• Data for review
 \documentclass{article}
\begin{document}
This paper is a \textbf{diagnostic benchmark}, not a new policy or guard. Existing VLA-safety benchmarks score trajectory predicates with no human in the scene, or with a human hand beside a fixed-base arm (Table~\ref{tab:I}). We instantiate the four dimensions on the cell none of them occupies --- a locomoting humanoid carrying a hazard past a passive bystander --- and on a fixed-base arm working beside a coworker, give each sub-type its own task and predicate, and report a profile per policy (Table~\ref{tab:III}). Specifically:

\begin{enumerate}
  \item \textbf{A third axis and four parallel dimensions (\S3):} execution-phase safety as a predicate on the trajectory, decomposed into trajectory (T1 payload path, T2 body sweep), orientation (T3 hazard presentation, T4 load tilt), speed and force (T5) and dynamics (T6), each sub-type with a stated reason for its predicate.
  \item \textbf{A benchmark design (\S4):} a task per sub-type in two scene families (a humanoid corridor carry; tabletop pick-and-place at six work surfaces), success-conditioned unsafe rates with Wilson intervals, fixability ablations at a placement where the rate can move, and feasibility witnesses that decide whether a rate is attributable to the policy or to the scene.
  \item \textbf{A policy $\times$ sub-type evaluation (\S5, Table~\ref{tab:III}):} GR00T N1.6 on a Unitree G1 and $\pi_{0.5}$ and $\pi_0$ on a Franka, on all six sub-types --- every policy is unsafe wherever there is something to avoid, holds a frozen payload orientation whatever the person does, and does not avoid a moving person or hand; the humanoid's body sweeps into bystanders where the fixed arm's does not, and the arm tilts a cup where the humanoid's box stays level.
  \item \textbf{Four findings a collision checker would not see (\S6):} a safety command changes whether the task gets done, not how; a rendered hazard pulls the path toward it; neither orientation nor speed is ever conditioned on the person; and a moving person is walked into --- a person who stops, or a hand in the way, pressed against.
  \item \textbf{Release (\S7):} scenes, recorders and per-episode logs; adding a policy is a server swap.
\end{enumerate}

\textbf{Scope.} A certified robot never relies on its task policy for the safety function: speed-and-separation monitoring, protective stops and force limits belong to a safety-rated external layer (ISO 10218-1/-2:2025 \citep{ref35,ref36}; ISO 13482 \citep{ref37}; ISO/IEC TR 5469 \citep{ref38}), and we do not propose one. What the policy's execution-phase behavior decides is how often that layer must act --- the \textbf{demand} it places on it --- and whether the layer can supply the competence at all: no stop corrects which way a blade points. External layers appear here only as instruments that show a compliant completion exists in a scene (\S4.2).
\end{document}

• Problem statement
Without changing anything, quote the lines from the top of the data to the line that contains "to the scene.", including that line.

• Answer section
 \documentclass{article}
\begin{document}
This paper is a \textbf{diagnostic benchmark}, not a new policy or guard. Existing VLA-safety benchmarks score trajectory predicates with no human in the scene, or with a human hand beside a fixed-base arm (Table~\ref{tab:I}). We instantiate the four dimensions on the cell none of them occupies --- a locomoting humanoid carrying a hazard past a passive bystander --- and on a fixed-base arm working beside a coworker, give each sub-type its own task and predicate, and report a profile per policy (Table~\ref{tab:III}). Specifically:

\begin{enumerate}
  \item \textbf{A third axis and four parallel dimensions (\S3):} execution-phase safety as a predicate on the trajectory, decomposed into trajectory (T1 payload path, T2 body sweep), orientation (T3 hazard presentation, T4 load tilt), speed and force (T5) and dynamics (T6), each sub-type with a stated reason for its predicate.
  \item \textbf{A benchmark design (\S4):} a task per sub-type in two scene families (a humanoid corridor carry; tabletop pick-and-place at six work surfaces), success-conditioned unsafe rates with Wilson intervals, fixability ablations at a placement where the rate can move, and feasibility witnesses that decide whether a rate is attributable to the policy or to the scene.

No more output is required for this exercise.